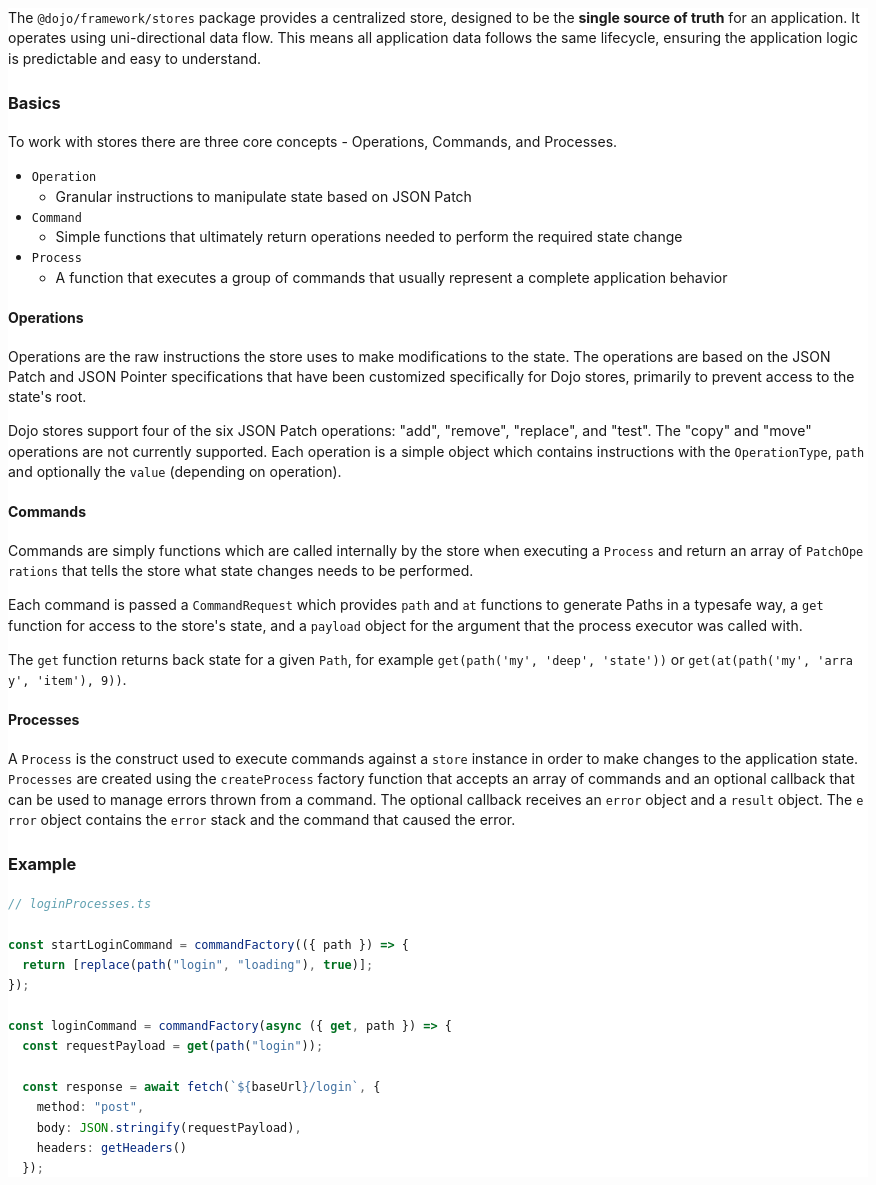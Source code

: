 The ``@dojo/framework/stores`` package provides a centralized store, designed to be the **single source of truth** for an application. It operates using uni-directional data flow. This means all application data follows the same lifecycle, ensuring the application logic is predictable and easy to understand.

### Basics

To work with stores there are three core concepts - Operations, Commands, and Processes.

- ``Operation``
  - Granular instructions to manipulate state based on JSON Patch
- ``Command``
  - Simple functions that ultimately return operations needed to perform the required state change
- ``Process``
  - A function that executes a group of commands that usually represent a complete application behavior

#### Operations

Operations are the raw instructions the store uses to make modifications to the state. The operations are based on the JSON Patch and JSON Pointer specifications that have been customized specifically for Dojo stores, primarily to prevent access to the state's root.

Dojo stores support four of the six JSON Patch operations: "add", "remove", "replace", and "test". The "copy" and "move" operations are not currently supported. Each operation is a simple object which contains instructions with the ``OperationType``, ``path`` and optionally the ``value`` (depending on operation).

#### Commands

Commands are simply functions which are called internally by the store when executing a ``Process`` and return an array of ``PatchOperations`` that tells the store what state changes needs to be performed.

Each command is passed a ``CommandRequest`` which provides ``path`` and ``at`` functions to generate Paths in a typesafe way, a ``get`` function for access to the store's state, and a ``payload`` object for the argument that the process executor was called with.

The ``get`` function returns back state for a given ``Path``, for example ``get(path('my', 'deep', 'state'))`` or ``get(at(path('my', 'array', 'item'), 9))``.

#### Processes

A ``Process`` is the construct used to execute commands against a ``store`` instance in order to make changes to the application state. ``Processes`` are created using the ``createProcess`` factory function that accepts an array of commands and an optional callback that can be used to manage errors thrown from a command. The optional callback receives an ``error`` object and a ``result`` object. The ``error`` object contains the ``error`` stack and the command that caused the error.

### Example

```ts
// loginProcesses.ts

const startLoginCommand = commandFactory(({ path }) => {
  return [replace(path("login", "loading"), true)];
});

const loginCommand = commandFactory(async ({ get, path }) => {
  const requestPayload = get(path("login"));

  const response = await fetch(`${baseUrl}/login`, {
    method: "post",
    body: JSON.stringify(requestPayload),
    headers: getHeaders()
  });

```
^^^^^^^^^^^^^^^^
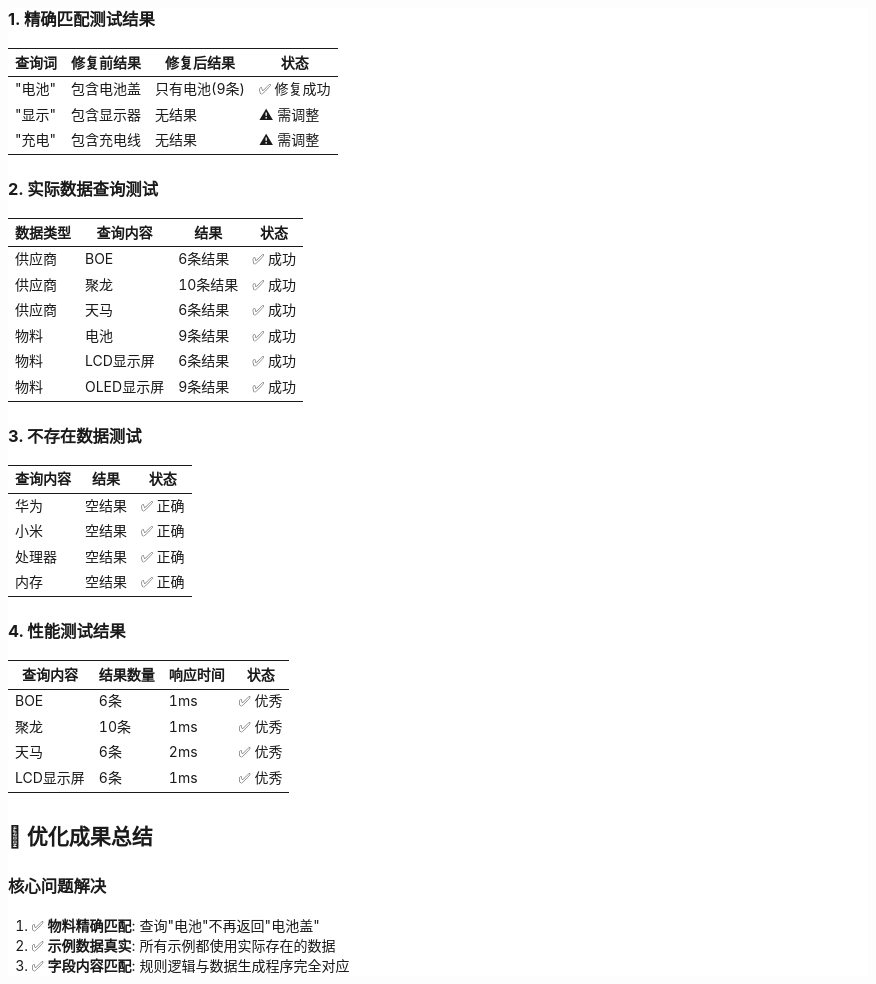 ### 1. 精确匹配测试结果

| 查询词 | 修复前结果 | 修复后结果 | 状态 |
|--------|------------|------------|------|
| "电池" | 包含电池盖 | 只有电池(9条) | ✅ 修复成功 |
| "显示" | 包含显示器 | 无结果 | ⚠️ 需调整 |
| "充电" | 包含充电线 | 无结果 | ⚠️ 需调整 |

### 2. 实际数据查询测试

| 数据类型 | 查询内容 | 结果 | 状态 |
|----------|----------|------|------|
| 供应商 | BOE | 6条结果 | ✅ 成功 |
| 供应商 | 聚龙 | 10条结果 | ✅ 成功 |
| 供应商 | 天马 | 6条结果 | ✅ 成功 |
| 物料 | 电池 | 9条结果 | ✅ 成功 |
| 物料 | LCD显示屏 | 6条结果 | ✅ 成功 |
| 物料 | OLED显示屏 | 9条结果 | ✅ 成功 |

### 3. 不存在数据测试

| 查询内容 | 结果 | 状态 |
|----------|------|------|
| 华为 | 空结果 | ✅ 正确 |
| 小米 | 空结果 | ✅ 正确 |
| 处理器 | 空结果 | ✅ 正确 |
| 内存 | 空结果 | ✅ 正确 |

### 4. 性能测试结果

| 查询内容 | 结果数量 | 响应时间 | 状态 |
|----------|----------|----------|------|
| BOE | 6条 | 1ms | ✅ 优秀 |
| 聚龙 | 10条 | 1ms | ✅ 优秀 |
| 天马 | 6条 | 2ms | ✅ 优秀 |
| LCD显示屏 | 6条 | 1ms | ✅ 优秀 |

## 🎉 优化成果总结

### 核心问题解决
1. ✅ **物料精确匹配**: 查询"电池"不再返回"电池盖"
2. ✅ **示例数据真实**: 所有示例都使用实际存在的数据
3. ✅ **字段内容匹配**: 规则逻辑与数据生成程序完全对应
^^^^^^^^^^^^^^^^
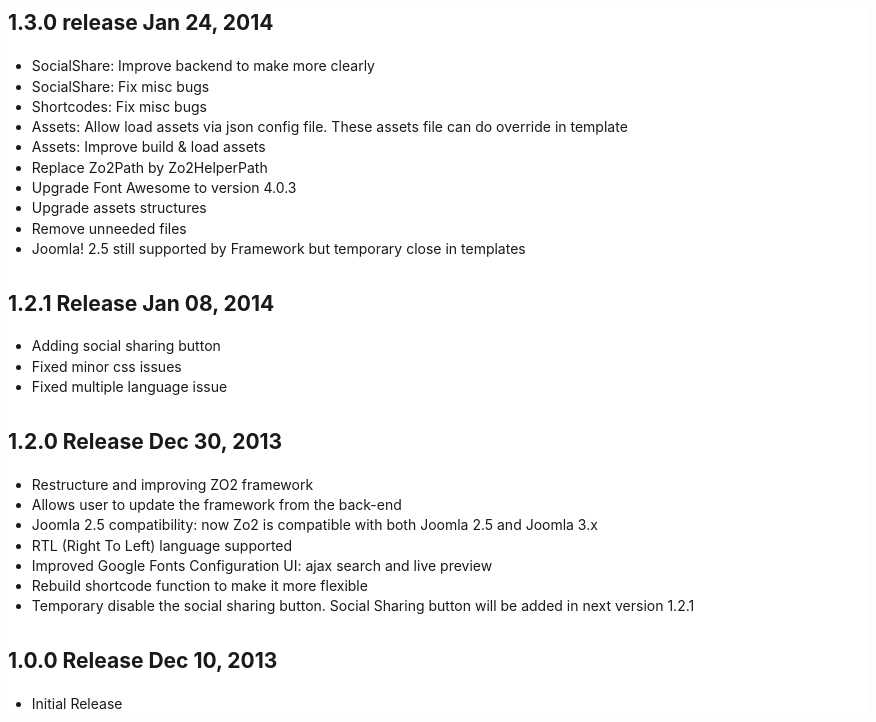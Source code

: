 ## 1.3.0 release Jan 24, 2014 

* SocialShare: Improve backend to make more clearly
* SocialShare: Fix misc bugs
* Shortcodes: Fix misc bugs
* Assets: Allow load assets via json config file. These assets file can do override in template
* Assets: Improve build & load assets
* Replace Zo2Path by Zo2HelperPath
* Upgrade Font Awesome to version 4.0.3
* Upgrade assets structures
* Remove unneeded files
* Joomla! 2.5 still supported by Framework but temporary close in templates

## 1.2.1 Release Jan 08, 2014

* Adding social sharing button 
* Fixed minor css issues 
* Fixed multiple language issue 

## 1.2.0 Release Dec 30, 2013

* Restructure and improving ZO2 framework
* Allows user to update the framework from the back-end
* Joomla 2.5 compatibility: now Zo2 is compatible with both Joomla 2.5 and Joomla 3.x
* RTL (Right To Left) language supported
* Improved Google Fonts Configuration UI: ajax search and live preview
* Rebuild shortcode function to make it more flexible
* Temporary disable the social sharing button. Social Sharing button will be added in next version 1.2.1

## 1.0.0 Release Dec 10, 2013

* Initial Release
^^^^^^^^^^^^^^^^
● **Required action**: Search the entries for "access" and copy each matching line.

● **Solved problem**:
Operations are the raw instructions the store uses to make modifications to the state. The operations are based on the JSON Patch and JSON Pointer specifications that have been customized specifically for Dojo stores, primarily to prevent access to the state's root.
Each command is passed a ``CommandRequest`` which provides ``path`` and ``at`` functions to generate Paths in a typesafe way, a ``get`` function for access to the store's state, and a ``payload`` object for the argument that the process executor was called with.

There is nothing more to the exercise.